[XeTeX] mapping=tex-text and weird ligatures

Peter Dyballa Peter_Dyballa at Web.DE
Fri Jun 13 12:49:03 CEST 2008


Am 13.06.2008 um 11:58 schrieb Bruno Voisin:

> I doubt, though, that anybody will want to use the commands routinely,
> unless there is a GUI providing buttons, menus or palettes for
> entering these commands. From experience, entering \guillemotleft~ and
> ~\guillemotright{} for French quote marks ("guillemets") is tedious
> enough.
>

¡It's much easier to insert „ or »!

>
>
> I'm wondering whether the two processes are separate or combined:
> namely, does tex-text translates -- into \textendash which is then
> translated by xunicode into code point 2013, or is tex-text
> translating -- into code point 2013 directly?
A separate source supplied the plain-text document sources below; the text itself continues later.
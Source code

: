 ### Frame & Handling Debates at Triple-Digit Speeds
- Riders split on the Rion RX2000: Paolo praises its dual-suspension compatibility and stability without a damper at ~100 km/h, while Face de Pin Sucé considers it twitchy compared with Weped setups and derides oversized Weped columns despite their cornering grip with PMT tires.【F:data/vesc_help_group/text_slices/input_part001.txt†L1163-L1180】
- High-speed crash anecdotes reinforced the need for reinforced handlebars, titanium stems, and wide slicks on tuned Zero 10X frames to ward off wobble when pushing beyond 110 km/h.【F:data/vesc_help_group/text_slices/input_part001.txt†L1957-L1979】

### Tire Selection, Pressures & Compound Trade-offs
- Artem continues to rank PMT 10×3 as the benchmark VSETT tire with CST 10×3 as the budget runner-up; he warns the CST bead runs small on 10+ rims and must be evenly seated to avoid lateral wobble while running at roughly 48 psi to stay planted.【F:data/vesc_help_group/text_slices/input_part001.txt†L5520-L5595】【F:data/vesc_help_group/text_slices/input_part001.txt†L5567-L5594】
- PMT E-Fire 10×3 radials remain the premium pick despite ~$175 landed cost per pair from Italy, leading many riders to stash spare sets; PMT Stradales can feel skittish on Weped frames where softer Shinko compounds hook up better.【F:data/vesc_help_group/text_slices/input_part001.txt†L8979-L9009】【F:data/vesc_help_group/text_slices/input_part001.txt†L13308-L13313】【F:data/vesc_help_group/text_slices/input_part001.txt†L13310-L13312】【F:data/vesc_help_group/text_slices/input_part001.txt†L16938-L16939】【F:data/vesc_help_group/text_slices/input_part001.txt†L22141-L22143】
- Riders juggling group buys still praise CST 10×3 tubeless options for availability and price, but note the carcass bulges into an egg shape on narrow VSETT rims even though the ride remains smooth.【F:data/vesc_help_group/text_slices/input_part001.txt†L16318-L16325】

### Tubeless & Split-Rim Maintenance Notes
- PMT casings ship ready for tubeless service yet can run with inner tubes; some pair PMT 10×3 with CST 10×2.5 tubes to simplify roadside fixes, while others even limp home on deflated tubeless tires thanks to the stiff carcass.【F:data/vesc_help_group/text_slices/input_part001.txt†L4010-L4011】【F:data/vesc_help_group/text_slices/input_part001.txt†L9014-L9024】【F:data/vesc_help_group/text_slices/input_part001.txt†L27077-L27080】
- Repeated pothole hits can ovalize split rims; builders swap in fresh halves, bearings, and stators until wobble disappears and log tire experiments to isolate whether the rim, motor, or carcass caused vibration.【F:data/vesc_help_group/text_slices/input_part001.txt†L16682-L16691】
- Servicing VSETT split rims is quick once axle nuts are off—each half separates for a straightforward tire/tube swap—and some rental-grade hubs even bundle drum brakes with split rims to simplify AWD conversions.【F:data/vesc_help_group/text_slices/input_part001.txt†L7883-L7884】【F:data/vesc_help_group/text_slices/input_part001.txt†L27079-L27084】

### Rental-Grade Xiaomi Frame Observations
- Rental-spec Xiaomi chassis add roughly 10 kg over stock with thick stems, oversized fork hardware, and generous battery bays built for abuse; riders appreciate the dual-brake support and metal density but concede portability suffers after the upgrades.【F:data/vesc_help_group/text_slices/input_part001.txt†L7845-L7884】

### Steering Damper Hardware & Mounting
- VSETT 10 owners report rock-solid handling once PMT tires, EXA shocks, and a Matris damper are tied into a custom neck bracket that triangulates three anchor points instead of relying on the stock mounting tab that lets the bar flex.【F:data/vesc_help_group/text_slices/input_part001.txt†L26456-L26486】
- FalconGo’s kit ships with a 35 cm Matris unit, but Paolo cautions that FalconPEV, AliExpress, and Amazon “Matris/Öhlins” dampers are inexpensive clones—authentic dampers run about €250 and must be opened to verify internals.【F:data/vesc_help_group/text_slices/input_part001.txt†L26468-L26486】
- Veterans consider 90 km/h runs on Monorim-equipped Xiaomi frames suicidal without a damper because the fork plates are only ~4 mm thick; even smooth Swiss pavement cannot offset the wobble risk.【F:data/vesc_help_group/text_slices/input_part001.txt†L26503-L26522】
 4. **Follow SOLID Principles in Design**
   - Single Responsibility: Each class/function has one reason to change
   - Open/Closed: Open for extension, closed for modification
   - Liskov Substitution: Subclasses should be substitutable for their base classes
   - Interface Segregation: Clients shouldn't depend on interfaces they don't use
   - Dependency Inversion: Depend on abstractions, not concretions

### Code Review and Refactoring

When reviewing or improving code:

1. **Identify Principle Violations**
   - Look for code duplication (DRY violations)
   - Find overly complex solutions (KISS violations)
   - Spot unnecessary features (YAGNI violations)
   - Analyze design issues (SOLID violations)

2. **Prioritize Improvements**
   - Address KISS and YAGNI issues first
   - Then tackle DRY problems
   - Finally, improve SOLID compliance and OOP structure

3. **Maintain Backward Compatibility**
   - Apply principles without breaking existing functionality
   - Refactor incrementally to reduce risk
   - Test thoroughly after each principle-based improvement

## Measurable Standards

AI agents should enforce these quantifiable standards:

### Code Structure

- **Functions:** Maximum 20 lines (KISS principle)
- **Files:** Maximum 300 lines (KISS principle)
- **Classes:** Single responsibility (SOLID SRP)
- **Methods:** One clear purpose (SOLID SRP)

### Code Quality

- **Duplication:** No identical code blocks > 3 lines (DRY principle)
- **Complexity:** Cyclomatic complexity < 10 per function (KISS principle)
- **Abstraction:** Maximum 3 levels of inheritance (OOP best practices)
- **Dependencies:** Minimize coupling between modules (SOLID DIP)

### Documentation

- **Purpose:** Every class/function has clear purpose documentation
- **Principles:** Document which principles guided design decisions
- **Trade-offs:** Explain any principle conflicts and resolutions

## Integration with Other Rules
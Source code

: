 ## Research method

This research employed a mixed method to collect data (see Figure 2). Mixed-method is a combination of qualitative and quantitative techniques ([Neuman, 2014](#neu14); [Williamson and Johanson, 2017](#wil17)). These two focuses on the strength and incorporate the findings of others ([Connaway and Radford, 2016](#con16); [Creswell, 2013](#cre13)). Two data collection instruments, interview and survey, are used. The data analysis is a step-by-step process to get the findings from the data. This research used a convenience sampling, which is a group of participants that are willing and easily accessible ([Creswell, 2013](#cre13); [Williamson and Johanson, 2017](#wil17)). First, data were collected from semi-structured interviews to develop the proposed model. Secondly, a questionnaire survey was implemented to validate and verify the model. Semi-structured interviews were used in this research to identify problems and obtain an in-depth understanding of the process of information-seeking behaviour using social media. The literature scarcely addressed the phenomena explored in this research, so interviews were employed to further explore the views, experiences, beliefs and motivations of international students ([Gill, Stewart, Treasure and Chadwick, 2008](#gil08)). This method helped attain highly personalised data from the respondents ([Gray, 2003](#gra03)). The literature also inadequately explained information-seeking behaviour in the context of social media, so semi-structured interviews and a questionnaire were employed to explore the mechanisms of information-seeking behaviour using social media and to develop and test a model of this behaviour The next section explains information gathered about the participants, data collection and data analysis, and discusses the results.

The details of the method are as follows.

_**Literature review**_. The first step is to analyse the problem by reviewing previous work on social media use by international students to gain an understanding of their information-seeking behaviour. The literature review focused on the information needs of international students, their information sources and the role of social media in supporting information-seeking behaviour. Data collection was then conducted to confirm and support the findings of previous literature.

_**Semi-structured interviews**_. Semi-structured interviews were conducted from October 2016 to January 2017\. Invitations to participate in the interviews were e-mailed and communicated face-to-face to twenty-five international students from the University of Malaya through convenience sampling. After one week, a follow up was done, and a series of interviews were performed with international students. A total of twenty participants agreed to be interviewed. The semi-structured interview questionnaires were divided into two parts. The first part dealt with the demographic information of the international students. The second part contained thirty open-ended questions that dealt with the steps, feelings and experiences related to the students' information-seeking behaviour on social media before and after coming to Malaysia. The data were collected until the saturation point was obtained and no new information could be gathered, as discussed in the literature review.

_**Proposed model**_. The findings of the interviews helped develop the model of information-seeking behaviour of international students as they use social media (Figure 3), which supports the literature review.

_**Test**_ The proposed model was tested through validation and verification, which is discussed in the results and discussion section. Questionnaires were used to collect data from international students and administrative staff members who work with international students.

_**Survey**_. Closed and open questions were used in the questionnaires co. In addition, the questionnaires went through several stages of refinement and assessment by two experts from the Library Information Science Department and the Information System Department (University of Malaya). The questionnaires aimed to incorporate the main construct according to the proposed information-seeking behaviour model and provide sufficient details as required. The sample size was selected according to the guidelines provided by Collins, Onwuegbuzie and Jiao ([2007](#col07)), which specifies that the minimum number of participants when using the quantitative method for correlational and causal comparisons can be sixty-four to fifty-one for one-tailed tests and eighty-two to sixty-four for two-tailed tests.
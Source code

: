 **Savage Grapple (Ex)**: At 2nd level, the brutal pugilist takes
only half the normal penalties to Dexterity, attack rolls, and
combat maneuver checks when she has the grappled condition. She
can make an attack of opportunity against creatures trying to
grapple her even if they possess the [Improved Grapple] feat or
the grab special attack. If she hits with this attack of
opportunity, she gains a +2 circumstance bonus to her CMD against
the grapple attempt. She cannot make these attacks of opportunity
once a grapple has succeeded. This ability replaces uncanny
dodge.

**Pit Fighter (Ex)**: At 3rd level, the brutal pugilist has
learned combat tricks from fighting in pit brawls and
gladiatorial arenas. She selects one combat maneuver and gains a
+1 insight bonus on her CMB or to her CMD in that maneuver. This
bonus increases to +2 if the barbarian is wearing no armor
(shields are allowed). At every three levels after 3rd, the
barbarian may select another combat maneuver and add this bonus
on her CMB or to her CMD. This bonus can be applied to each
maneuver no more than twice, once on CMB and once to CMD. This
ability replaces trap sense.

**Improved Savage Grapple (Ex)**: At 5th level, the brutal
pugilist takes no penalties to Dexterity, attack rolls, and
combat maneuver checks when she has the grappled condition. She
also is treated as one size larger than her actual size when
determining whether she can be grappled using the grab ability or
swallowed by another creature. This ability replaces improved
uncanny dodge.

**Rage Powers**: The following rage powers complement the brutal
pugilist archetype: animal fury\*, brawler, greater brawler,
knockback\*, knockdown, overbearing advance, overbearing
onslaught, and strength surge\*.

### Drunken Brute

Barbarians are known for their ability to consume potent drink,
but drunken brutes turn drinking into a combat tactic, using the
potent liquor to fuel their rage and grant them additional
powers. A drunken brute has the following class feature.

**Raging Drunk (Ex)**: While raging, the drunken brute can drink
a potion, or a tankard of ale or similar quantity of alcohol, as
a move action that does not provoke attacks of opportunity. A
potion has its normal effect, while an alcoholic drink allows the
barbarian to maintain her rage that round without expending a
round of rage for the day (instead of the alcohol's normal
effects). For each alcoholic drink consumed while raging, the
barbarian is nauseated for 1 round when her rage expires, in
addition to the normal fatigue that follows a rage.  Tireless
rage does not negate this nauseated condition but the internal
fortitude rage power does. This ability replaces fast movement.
If you look into /usr/local/texlive/2007/texmf-dist/fonts/misc/xetex/ 
fontmapping/tex-text.map you'll see (almost):

	; ligatures from Knuth's original CMR fonts
	U+002D U+002D           <>      U+2013  ; -- -> en dash
	U+002D U+002D U+002D    <>      U+2014  ; --- -> em dash
	
	U+0027                  <>      U+2019  ; ' -> right single quote
	U+0027 U+0027           <>      U+201D  ; '' -> right double quote
	U+0022                   >      U+201D  ; " -> right double quote
	
	U+0060                  <>      U+2018  ; ` -> left single quote
	U+0060 U+0060           <>      U+201C  ; `` -> left double quote
	
	U+0021 U+0060           <>      U+00A1  ; !` -> inverted exclam
	U+003F U+0060           <>      U+00BF  ; ?` -> inverted question
	
	; additions supported in T1 encoding
	U+002C U+002C           <>      U+201E  ; ,, -> DOUBLE LOW-9  
QUOTATION MARK
	U+003C U+003C           <>      U+00AB  ; << -> LEFT POINTING GUILLEMET
	U+003E U+003E           <>      U+00BB  ; >> -> RIGHT POINTING  
GUILLEMET

So it's tex-text that directly translates the dumb "di- and  
trigraphs" into the right characters. Xunicode.sty offers:

	\DeclareUTFcharacter[\UTFencname]{x00A1}{\textexclamdown}
	\DeclareUTFcharacter[\UTFencname]{x00AB}{\guillemotleft}
	\DeclareUTFcharacter[\UTFencname]{x00BB}{\guillemotright}
	\DeclareUTFcharacter[\UTFencname]{x00BF}{\textquestiondown}
	\DeclareUTFcharacter[\UTFencname]{x2013}{\textendash}
	\DeclareUTFcharacter[\UTFencname]{x2014}{\textemdash}
	\DeclareUTFcharacter[\UTFencname]{x2018}{\textquoteleft}
	\DeclareUTFcharacter[\UTFencname]{x2019}{\textquoteright}
	\DeclareUTFcharacter[\UTFencname]{x201C}{\textquotedblleft}
	\DeclareUTFcharacter[\UTFencname]{x201D}{\textquotedblright}
	\DeclareUTFcharacter[\UTFencname]{x201E}{\quotedblbase}

So it translates your "~\guillemotright{}" into something more sane.

--
Greetings

   Pete

America believes in education: the average professor earns more money  
in a year than a professional athlete earns in a whole week.